== Data records ==

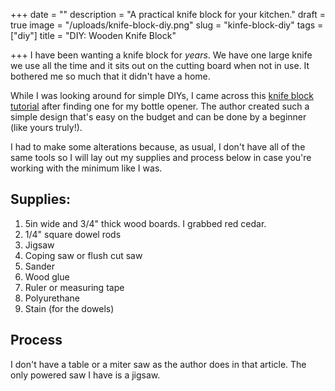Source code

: +++
date = ""
description = "A practical knife block for your kitchen."
draft = true
image = "/uploads/knife-block-diy.png"
slug = "kinfe-block-diy"
tags = ["diy"]
title = "DIY: Wooden Knife Block"

+++
I have been wanting a knife block for _years_. We have one large knife we use all the time and it sits out on the cutting board when not in use. It bothered me so much that it didn't have a home.

While I was looking around for simple DIYs, I came across this [knife block tutorial](https://www.wwgoa.com/article/walnut-knife-block/) after finding one for my bottle opener. The author created such a simple design that's easy on the budget and can be done by a beginner (like yours truly!).

I had to make some alterations because, as usual, I don't have all of the same tools so I will lay out my supplies and process below in case you're working with the minimum like I was.

## Supplies:

1. 5in wide and 3/4" thick wood boards. I grabbed red cedar.
2. 1/4" square dowel rods
3. Jigsaw
4. Coping saw or flush cut saw
5. Sander
6. Wood glue
7. Ruler or measuring tape
8. Polyurethane
9. Stain (for the dowels)

## Process

I don't have a table or a miter saw as the author does in that article. The only powered saw I have is a jigsaw.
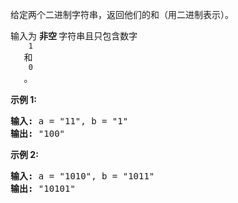 <html>
 <body>
  <p>
   给定两个二进制字符串，返回他们的和（用二进制表示）。
  </p>
  <p>
   输入为
   <strong>
    非空
   </strong>
   字符串且只包含数字
   <code>
    1
   </code>
   和
   <code>
    0
   </code>
   。
  </p>
  <p>
   <strong>
    示例 1:
   </strong>
  </p>
  <pre><strong>输入:</strong> a = "11", b = "1"
<strong>输出:</strong> "100"</pre>
  <p>
   <strong>
    示例 2:
   </strong>
  </p>
  <pre><strong>输入:</strong> a = "1010", b = "1011"
<strong>输出:</strong> "10101"</pre>
 </body>
</html>
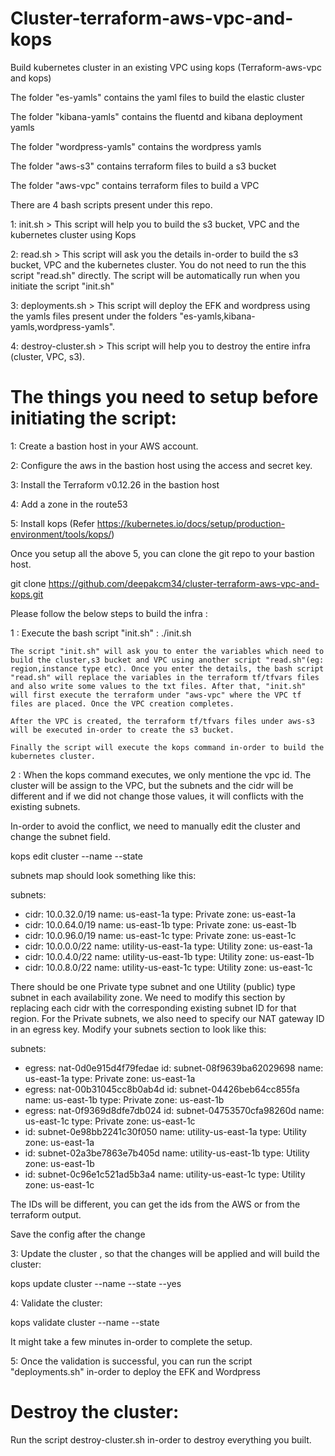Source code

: # Cluster-terraform-aws-vpc-and-kops

Build kubernetes cluster in an existing VPC using kops (Terraform-aws-vpc and kops)


The folder "es-yamls" contains the yaml files to build the elastic cluster

The folder "kibana-yamls" contains the fluentd and kibana deployment yamls

The folder "wordpress-yamls" contains the wordpress yamls

The folder "aws-s3" contains terraform files to build a s3 bucket

The folder "aws-vpc" contains terraform files to build a VPC

There are 4 bash scripts present under this repo.

1: init.sh > This script will help you to build the s3 bucket, VPC and the kubernetes cluster using Kops

2: read.sh > This script will ask you the details in-order to build the s3 bucket, VPC and the kubernetes cluster. You do not need to run the this script "read.sh" directly. The script will be automatically run when you initiate the script "init.sh"

3: deployments.sh > This script will deploy the EFK and wordpress using the yamls files present under the folders "es-yamls,kibana-yamls,wordpress-yamls".

4: destroy-cluster.sh > This script will help you to destroy the entire infra (cluster, VPC, s3).


# The things you need to setup before initiating the script:


1: Create a bastion host in your AWS account.

2: Configure the aws in the bastion host using the access and secret key.

3: Install the Terraform v0.12.26 in the bastion host

4: Add a zone in the route53

5: Install kops (Refer https://kubernetes.io/docs/setup/production-environment/tools/kops/)

Once you setup all the above 5, you can clone the git repo to your bastion host.

git clone https://github.com/deepakcm34/cluster-terraform-aws-vpc-and-kops.git

Please follow the below steps to build the infra :

1 : Execute the bash script "init.sh" : ./init.sh

    The script "init.sh" will ask you to enter the variables which need to build the cluster,s3 bucket and VPC using another script "read.sh"(eg: region,instance type etc). Once you enter the details, the bash script "read.sh" will replace the variables in the terraform tf/tfvars files and also write some values to the txt files. After that, "init.sh" will first execute the terraform under "aws-vpc" where the VPC tf files are placed. Once the VPC creation completes.
   
    After the VPC is created, the terraform tf/tfvars files under aws-s3 will be executed in-order to create the s3 bucket.
   
    Finally the script will execute the kops command in-order to build the kubernetes cluster.
   
2 : When the kops command executes, we only mentione the vpc id. The cluster will be assign to the VPC, but the subnets and the cidr will be different and if we did not change those values, it will conflicts with the existing subnets.

 In-order to avoid the conflict, we need to manually edit the cluster and change the subnet field.
 
 kops edit cluster --name <clustername> --state <s3 bucket state store>
 
 subnets map should look something like this:
 
   subnets:
  - cidr: 10.0.32.0/19
    name: us-east-1a
    type: Private
    zone: us-east-1a
  - cidr: 10.0.64.0/19
    name: us-east-1b
    type: Private
    zone: us-east-1b
  - cidr: 10.0.96.0/19
    name: us-east-1c
    type: Private
    zone: us-east-1c
  - cidr: 10.0.0.0/22
    name: utility-us-east-1a
    type: Utility
    zone: us-east-1a
  - cidr: 10.0.4.0/22
    name: utility-us-east-1b
    type: Utility
    zone: us-east-1b
  - cidr: 10.0.8.0/22
    name: utility-us-east-1c
    type: Utility
    zone: us-east-1c
   
 There should be one Private type subnet and one Utility (public) type subnet in each availability zone. We need to modify this section by replacing each cidr with the corresponding existing subnet ID for that region. For the Private subnets, we also need to specify our NAT gateway ID in an egress key. Modify your subnets section to look like this:
 
   subnets:
  - egress: nat-0d0e915d4f79fedae
    id: subnet-08f9639ba62029698
    name: us-east-1a
    type: Private
    zone: us-east-1a
  - egress: nat-00b31045cc8b0ab4d
    id: subnet-04426beb64cc855fa
    name: us-east-1b
    type: Private
    zone: us-east-1b
  - egress: nat-0f9369d8dfe7db024
    id: subnet-04753570cfa98260d
    name: us-east-1c
    type: Private
    zone: us-east-1c
  - id: subnet-0e98bb2241c30f050
    name: utility-us-east-1a
    type: Utility
    zone: us-east-1a
  - id: subnet-02a3be7863e7b405d
    name: utility-us-east-1b
    type: Utility
    zone: us-east-1b
  - id: subnet-0c96e1c521ad5b3a4
    name: utility-us-east-1c
    type: Utility
    zone: us-east-1c
   
 The IDs will be different, you can get the ids from the AWS or from the terraform output.
 
 Save the config after the change
 
3: Update the cluster , so that the changes will be applied and will build the cluster:

 kops update cluster --name <clustername> --state <s3 bucket state store> --yes
 
4: Validate the cluster:

 kops validate cluster --name <clustername> --state <s3 bucket state store>
 
 It might take a few minutes in-order to complete the setup.
 
5: Once the validation is successful, you can run the script "deployments.sh" in-order to deploy the EFK and Wordpress



# Destroy the cluster:

Run the script destroy-cluster.sh in-order to destroy everything you built.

===

## What you should do
Wherever the word "edit" appears in a line of the data above, copy that line.

## Exercise solution
 In-order to avoid the conflict, we need to manually edit the cluster and change the subnet field.
 kops edit cluster --name <clustername> --state <s3 bucket state store>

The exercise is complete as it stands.